Part 2 of What Everyone Needs to Know About Obamacare. Part 1 is here.

Yesterday’s post highlighted the three “legs” of the Affordable Care Act (ACA).

  1. No exclusions: Coverage for people with pre-existing conditions
  2. Universal Participation: A mandate to require all people to have health insurance
  3. Subsidies: Assistance to help the poor buy insurance
aca
Each of the legs is necessary to keep the system in balance.

In the above description, universal participation was selected as a value-neutral term. But this post (and so much public discourse in 2012) uses the term mandate, an appropriate description that provokes much stronger feelings.

Let’s put it simply: universal participation is needed for the ACA to work, but simply advertising this as a good idea was not enough. The legislation made participation compulsory. The threat of non-participation was a fine, hence, the mandate. Legal arguments about this mandate were raised and fought all the way to the Supreme Court, which ultimately decided in 2012 that the mandate was allowed by the federal government’s power to tax.

The legal challenge was settled in 2012, but the mandate has practical issues as well. If the fine were, say, $1 and a citizen were healthy, then a risk-benefit analysis would come up against purchasing health insurance.

mandate-weak

But if the fine were $10,000, and the price of purchasing insurance were also $10,000, then one might as well purchase insurance and get something of value for one’s money.

mandate-strong

But real life is somewhere between these extremes. The fine for non-participation needs to be calibrated in a way that makes sense based on income, the price of health insurance, and other motivating factors. The impact of a fine that’s too small would be a mandate with no bite, whereas the effect of a fine that’s too large would be a needless financial burden and likely political pushback.

This calibration is incredibly important. If the fine were too small, creating a weak mandate, then healthier people would find the fine to be a palatable alternative the more expensive option of purchasing insurance. Those with chronic illness, however, would still be motivated to participate in health insurance exchanges. For the system to remain solvent, insurance premiums and deductibles have to balance out costs, and so the price of plans will increase in this scenario, which is what we’re seeing now. As the price of plans increases, healthier people have an even stronger motivation to not purchase insurance.

Mandate no benefit.png
The costs of health insurance outweigh personal benefit for those who are healthy.

But a problem arises when an otherwise healthy person doesn’t anticipate a major expense incurred unexpectedly, like an accident or the onset of a significant illness. Our system has an implied benefit of providing needed catastrophic care, rather than turning people away to die. A young, uninsured person will get neurological surgery for that newly diagnosed brain tumor.

Mandate uninsured.png
In our society, an uninsured person with no insurance costs still has implied benefit for that unexpected catastrophic event.

This analysis so far has solely considered individual benefit. Thinking about implied benefits leads us to step outside of a perspective of individualism–in which one’s only concern is what is best for oneself–and instead consider value for a society. This perspective may be more intuitive for those with closer ties to non-U.S. cultures.

And so a healthy, society-minded individual may see costs balancing benefits, which comprise both personal and societal benefits.

Mandate healthy.png
The costs of health insurance are balanced by benefit to the individual and to society.

That person with a newly diagnosed brain tumor has paid a little for insurance, and gets a lot of benefit.

mandate-acute
Acute illness for an insured person: costs are little, but benefits are large. Balance is achieved because of contribution from society.

So the fine associated with the mandate of the ACA is rightly perceived as a tax. But just as our regular taxes have benefit–think defense, infrastructure, education–so too there is benefit to compulsory participation in the health care system.

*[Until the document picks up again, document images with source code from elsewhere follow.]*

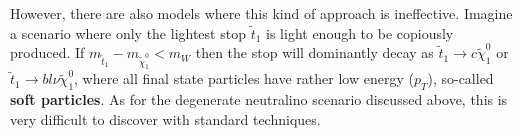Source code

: \documentclass[notes.tex]{subfiles}
\begin{document}
However, there are also models where this kind of approach is ineffective. Imagine a scenario where only the lightest stop $\tilde{t}_1$ is light enough to be copiously produced. If $m_{\tilde{t}_1} - m_{\tilde{\chi}^0_1}< m_W$ then the stop will dominantly decay as $\tilde{t}_1 \to c\tilde{\chi}^0_1$ or $\tilde{t}_1 \to b l \nu \tilde{\chi}^0_1$, where all final state particles have rather low energy ($p_T$), so-called {\bf soft particles}. 
As for the degenerate neutralino scenario discussed above, this is very difficult to discover with standard techniques.

%
\end{document}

We cannot keep popular parts of the Affordable Care Act, like no exclusions for pre-existing conditions, and yet complain about universal participation.

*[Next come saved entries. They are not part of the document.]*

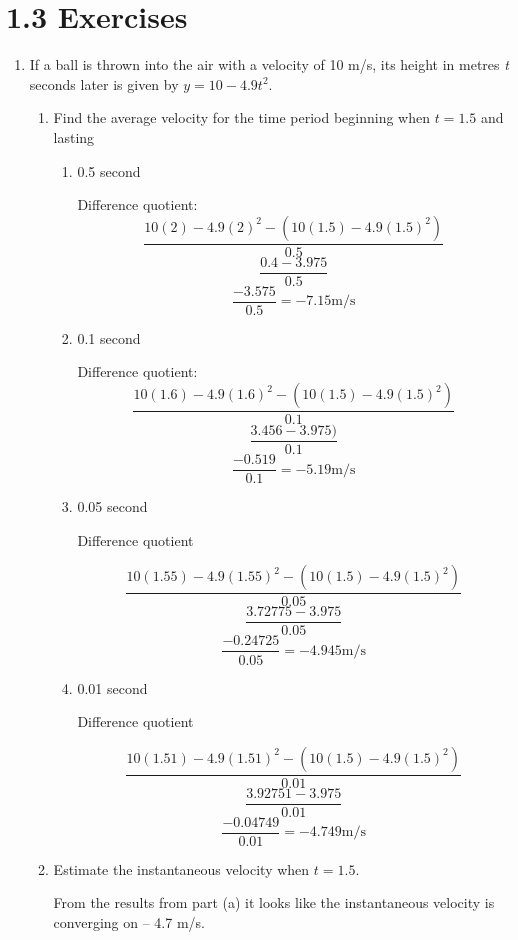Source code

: \documentclass{article}
\begin{document}
	\section{1.3 Exercises}
	
	\begin{enumerate}
		\item If a ball is thrown into the air with a velocity of 10 m/s, its height in metres
			\emph{t} seconds later is given by $y = 10 - 4.9t^2$.
			
			\begin{enumerate}
				\item Find the average velocity for the time period beginning when $t = 1.5$ and
					lasting
				\begin{enumerate}
					\item 0.5 second
					
					Difference quotient:
					$$\frac{10(2) - 4.9(2)^2 - (10(1.5) - 4.9(1.5)^2)}{0.5}$$
					$$\frac{0.4 - 3.975}{0.5}$$
					$$\frac{-3.575}{0.5} = -7.15 \text{m/s}$$
					
					\item 0.1 second
					
					Difference quotient:
					$$\frac{10(1.6) - 4.9(1.6)^2 - (10(1.5) - 4.9(1.5)^2)}{0.1}$$
					$$\frac{3.456 - 3.975)}{0.1}$$
					$$\frac{-0.519}{0.1} = -5.19 \text{m/s}$$
					
					\item 0.05 second
					
					Difference quotient
					
					$$\frac{10(1.55) - 4.9(1.55)^2 -  (10(1.5) - 4.9(1.5)^2)}{0.05}$$
					$$\frac{ 3.72775 - 3.975}{0.05}$$
					$$\frac{ -0.24725}{0.05} = - 4.945 \text{m/s}$$
					
					\item 0.01 second
					
					Difference quotient
					
					$$\frac{10(1.51) - 4.9(1.51)^2 -  (10(1.5) - 4.9(1.5)^2)}{0.01}$$
					$$\frac{ 3.92751 - 3.975 }{0.01}$$
					$$\frac{ -0.04749}{0.01} = - 4.749\text{m/s}$$					
					
				\end{enumerate}
				\item Estimate the instantaneous velocity when $t = 1.5$.
				
					From the results from part (a) it looks like the instantaneous velocity is converging on -- 4.7 m/s.
				
				
			\end{enumerate}
	\end{enumerate}
\end{document}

Final thoughts, on why the mandate is a really good thing:

  • People who are healthy typically will pay more into the system than they use. This is how insurance works. You don’t get personal benefit for everything you pay for, but this is balanced by good for society, which is composed of our neighbors, friends, and family.
  • Healthy people subsidize health care for those with catastrophic health problems, or chronic disease. And this is good. Especially because healthy people never know when they will shift into those categories.
  • The more people in the system, the better.